→ **Data to use**:
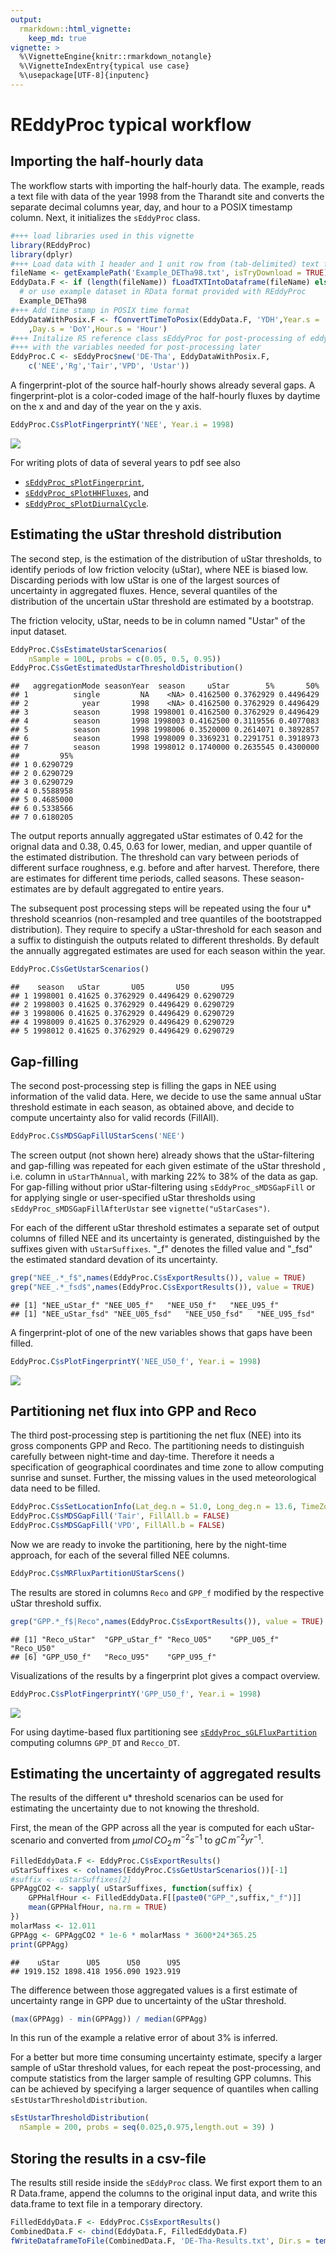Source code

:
```yaml
---
output: 
  rmarkdown::html_vignette:
    keep_md: true
vignette: >
  %\VignetteEngine{knitr::rmarkdown_notangle}
  %\VignetteIndexEntry{typical use case}
  %\usepackage[UTF-8]{inputenc}
---
```









# REddyProc typical workflow

## Importing the half-hourly data
The workflow starts with importing the half-hourly data. The example, reads a 
text file with data of the year 1998 from the Tharandt site and converts the 
separate decimal columns year, day, and hour to a POSIX timestamp column. 
Next, it initializes the `sEddyProc` class.


```r
#+++ load libraries used in this vignette
library(REddyProc)
library(dplyr)
#+++ Load data with 1 header and 1 unit row from (tab-delimited) text file
fileName <- getExamplePath('Example_DETha98.txt', isTryDownload = TRUE)
EddyData.F <- if (length(fileName)) fLoadTXTIntoDataframe(fileName) else
  # or use example dataset in RData format provided with REddyProc
  Example_DETha98
#+++ Add time stamp in POSIX time format
EddyDataWithPosix.F <- fConvertTimeToPosix(EddyData.F, 'YDH',Year.s = 'Year'
    ,Day.s = 'DoY',Hour.s = 'Hour')
#+++ Initalize R5 reference class sEddyProc for post-processing of eddy data
#+++ with the variables needed for post-processing later
EddyProc.C <- sEddyProc$new('DE-Tha', EddyDataWithPosix.F, 
	c('NEE','Rg','Tair','VPD', 'Ustar'))
```



A fingerprint-plot of the source half-hourly shows already several gaps.
A fingerprint-plot is a color-coded image of the half-hourly fluxes by daytime 
on the x and and day of the year on the y axis. 

```r
EddyProc.C$sPlotFingerprintY('NEE', Year.i = 1998)
```

![](useCase_files/figure-html/fpNEEOrig-1.png)<!-- -->

For writing plots of data of several years to pdf see also

* [`sEddyProc_sPlotFingerprint`](../html/sEddyProc_sPlotFingerprint.html),
* [`sEddyProc_sPlotHHFluxes`](../html/sEddyProc_sPlotHHFluxes.html), and
* [`sEddyProc_sPlotDiurnalCycle`](../html/sEddyProc_sPlotDiurnalCycle.html).

## Estimating the uStar threshold distribution
The second step, is the estimation of the  distribution of uStar thresholds, to
identify periods of low friction velocity (uStar), where NEE is biased low. 
Discarding periods with low uStar is one of the largest sources of uncertainty 
in aggregated fluxes. Hence, several quantiles of the distribution of 
the uncertain uStar threshold are estimated by a bootstrap.

The friction velocity, uStar, needs to be in column named "Ustar" of the input 
dataset. 


```r
EddyProc.C$sEstimateUstarScenarios(
    nSample = 100L, probs = c(0.05, 0.5, 0.95))
EddyProc.C$sGetEstimatedUstarThresholdDistribution()
```

```
##   aggregationMode seasonYear  season     uStar        5%       50%
## 1          single         NA    <NA> 0.4162500 0.3762929 0.4496429
## 2            year       1998    <NA> 0.4162500 0.3762929 0.4496429
## 3          season       1998 1998001 0.4162500 0.3762929 0.4496429
## 4          season       1998 1998003 0.4162500 0.3119556 0.4077083
## 5          season       1998 1998006 0.3520000 0.2614071 0.3892857
## 6          season       1998 1998009 0.3369231 0.2291751 0.3918973
## 7          season       1998 1998012 0.1740000 0.2635545 0.4300000
##         95%
## 1 0.6290729
## 2 0.6290729
## 3 0.6290729
## 4 0.5588958
## 5 0.4685000
## 6 0.5338566
## 7 0.6180205
```



The output reports annually aggregated uStar estimates of 0.42 for 
the orignal data and 0.38, 0.45, 0.63 for lower, median, 
and upper quantile of the estimated distribution. The threshold can vary between
periods of different surface roughness, e.g. before and after harvest.
Therefore, there are estimates for different time periods, called seasons.
These season-estimates are by default aggregated to entire years.

The subsequent post processing steps will be repeated using the four u* threshold 
sceanrios (non-resampled and tree quantiles of the bootstrapped distribution). 
They require to specify a uStar-threshold for each 
season and a suffix to distinguish the outputs related to different thresholds.
By default the annually aggregated estimates are used for each season
within the year.


```r
EddyProc.C$sGetUstarScenarios()
```

```
##    season   uStar       U05       U50       U95
## 1 1998001 0.41625 0.3762929 0.4496429 0.6290729
## 2 1998003 0.41625 0.3762929 0.4496429 0.6290729
## 3 1998006 0.41625 0.3762929 0.4496429 0.6290729
## 4 1998009 0.41625 0.3762929 0.4496429 0.6290729
## 5 1998012 0.41625 0.3762929 0.4496429 0.6290729
```

## Gap-filling
The second post-processing step is filling the gaps in NEE using information of the 
valid data. Here, we decide to use the same annual uStar threshold estimate 
in each season, as obtained above, and decide to compute uncertainty also 
for valid records (FillAll). 


```r
EddyProc.C$sMDSGapFillUStarScens('NEE')
```

The screen output (not shown here) already shows that the uStar-filtering and
gap-filling was repeated for each given estimate of the uStar threshold
, i.e. column in 
`uStarThAnnual`, with marking 22% to 38% of the data as gap. 
For gap-filling without prior uStar-filtering using `sEddyProc_sMDSGapFill`
or for applying single or user-specified uStar thresholds using 
`sEddyProc_sMDSGapFillAfterUstar`
see `vignette("uStarCases")`.

For each of the different uStar threshold estimates
a separate set of output columns of filled NEE and its 
uncertainty is generated, distinguished by the suffixes given with 
`uStarSuffixes`. <Suffix>"_f" denotes the filled value and "_fsd" the 
estimated standard devation of its uncertainty.


```r
grep("NEE_.*_f$",names(EddyProc.C$sExportResults()), value = TRUE)
grep("NEE_.*_fsd$",names(EddyProc.C$sExportResults()), value = TRUE)
```

```
## [1] "NEE_uStar_f" "NEE_U05_f"   "NEE_U50_f"   "NEE_U95_f"  
## [1] "NEE_uStar_fsd" "NEE_U05_fsd"   "NEE_U50_fsd"   "NEE_U95_fsd"
```

A fingerprint-plot of one of the new variables shows that gaps have been filled.

```r
EddyProc.C$sPlotFingerprintY('NEE_U50_f', Year.i = 1998)
```

![](useCase_files/figure-html/fpNEEFilled-1.png)<!-- -->



## Partitioning net flux into GPP and Reco

The third post-processing step is partitioning the net flux (NEE) into its gross 
components GPP and Reco.
The partitioning needs to distinguish carefully between night-time and day-time. 
Therefore it needs a specification of geographical coordinates and time zone 
to allow computing sunrise and sunset. Further, the missing values in the 
used meteorological data need to be filled. 

```r
EddyProc.C$sSetLocationInfo(Lat_deg.n = 51.0, Long_deg.n = 13.6, TimeZone_h.n = 1)  
EddyProc.C$sMDSGapFill('Tair', FillAll.b = FALSE)     
EddyProc.C$sMDSGapFill('VPD', FillAll.b = FALSE)     
```

Now we are ready to invoke the partitioning, here by the night-time approach, 
for each of the several filled NEE columns.

```r
EddyProc.C$sMRFluxPartitionUStarScens()
```



The results are stored in columns `Reco` and `GPP_f` modified by the respective 
uStar threshold suffix. 

```r
grep("GPP.*_f$|Reco",names(EddyProc.C$sExportResults()), value = TRUE)
```

```
## [1] "Reco_uStar"  "GPP_uStar_f" "Reco_U05"    "GPP_U05_f"   "Reco_U50"   
## [6] "GPP_U50_f"   "Reco_U95"    "GPP_U95_f"
```

Visualizations of the results by a fingerprint plot gives a compact overview. 

```r
EddyProc.C$sPlotFingerprintY('GPP_U50_f', Year.i = 1998)
```

![](useCase_files/figure-html/fingerPrintGPP-1.png)<!-- -->

For using daytime-based flux partitioning see [`sEddyProc_sGLFluxPartition`](../html/sEddyProc_sGLFluxPartition.html) 
computing columns `GPP_DT` and `Recco_DT`.

## Estimating the uncertainty of aggregated results

The results of the different u* threshold scenarios can be used for estimating
the uncertainty due to not knowing the threshold.

First, the mean of the GPP across all the year is computed for each
uStar-scenario and converted from ${\mu mol\, CO_2\, 
m^{-2} s^{-1}}$ to ${gC\,m^{-2} yr^{-1}}$.


```r
FilledEddyData.F <- EddyProc.C$sExportResults()
uStarSuffixes <- colnames(EddyProc.C$sGetUstarScenarios())[-1]
#suffix <- uStarSuffixes[2]
GPPAggCO2 <- sapply( uStarSuffixes, function(suffix) {
	GPPHalfHour <- FilledEddyData.F[[paste0("GPP_",suffix,"_f")]]
	mean(GPPHalfHour, na.rm = TRUE)
})
molarMass <- 12.011
GPPAgg <- GPPAggCO2 * 1e-6 * molarMass * 3600*24*365.25
print(GPPAgg)
```

```
##    uStar      U05      U50      U95 
## 1919.152 1898.418 1956.090 1923.919
```

The difference between those aggregated values is a first estimate of 
uncertainty range in GPP due to uncertainty of the uStar threshold.

```r
(max(GPPAgg) - min(GPPAgg)) / median(GPPAgg) 
```
In this run of the example a relative error of about 
3% 
is inferred.

For a better but more time consuming uncertainty estimate, specify a larger
sample of uStar threshold values, for each repeat the post-processing, and 
compute statistics from the larger sample of resulting GPP columns. This can be
achieved by specifying a larger sequence of quantiles when calling 
`sEstUstarThresholdDistribution`.

```r
sEstUstarThresholdDistribution( 
  nSample = 200, probs = seq(0.025,0.975,length.out = 39) )
```

## Storing the results in a csv-file

The results still reside inside the `sEddyProc` class. 
We first export them to an R Data.frame, append the columns to the original 
input data, and write this data.frame to text file in a temporary directory.

```r
FilledEddyData.F <- EddyProc.C$sExportResults()
CombinedData.F <- cbind(EddyData.F, FilledEddyData.F)
fWriteDataframeToFile(CombinedData.F, 'DE-Tha-Results.txt', Dir.s = tempdir())
```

→ **Instructions for the task**: Copy exactly the lines running from the beginning of the listing through the line that has "The workflow starts". Drop the pictures.

→ **Exercise result**:
Source code

:
```yaml
---
output: 
  rmarkdown::html_vignette:
    keep_md: true
vignette: >
  %\VignetteEngine{knitr::rmarkdown_notangle}
  %\VignetteIndexEntry{typical use case}
  %\usepackage[UTF-8]{inputenc}
---
```









# REddyProc typical workflow

## Importing the half-hourly data
The workflow starts with importing the half-hourly data. The example, reads a 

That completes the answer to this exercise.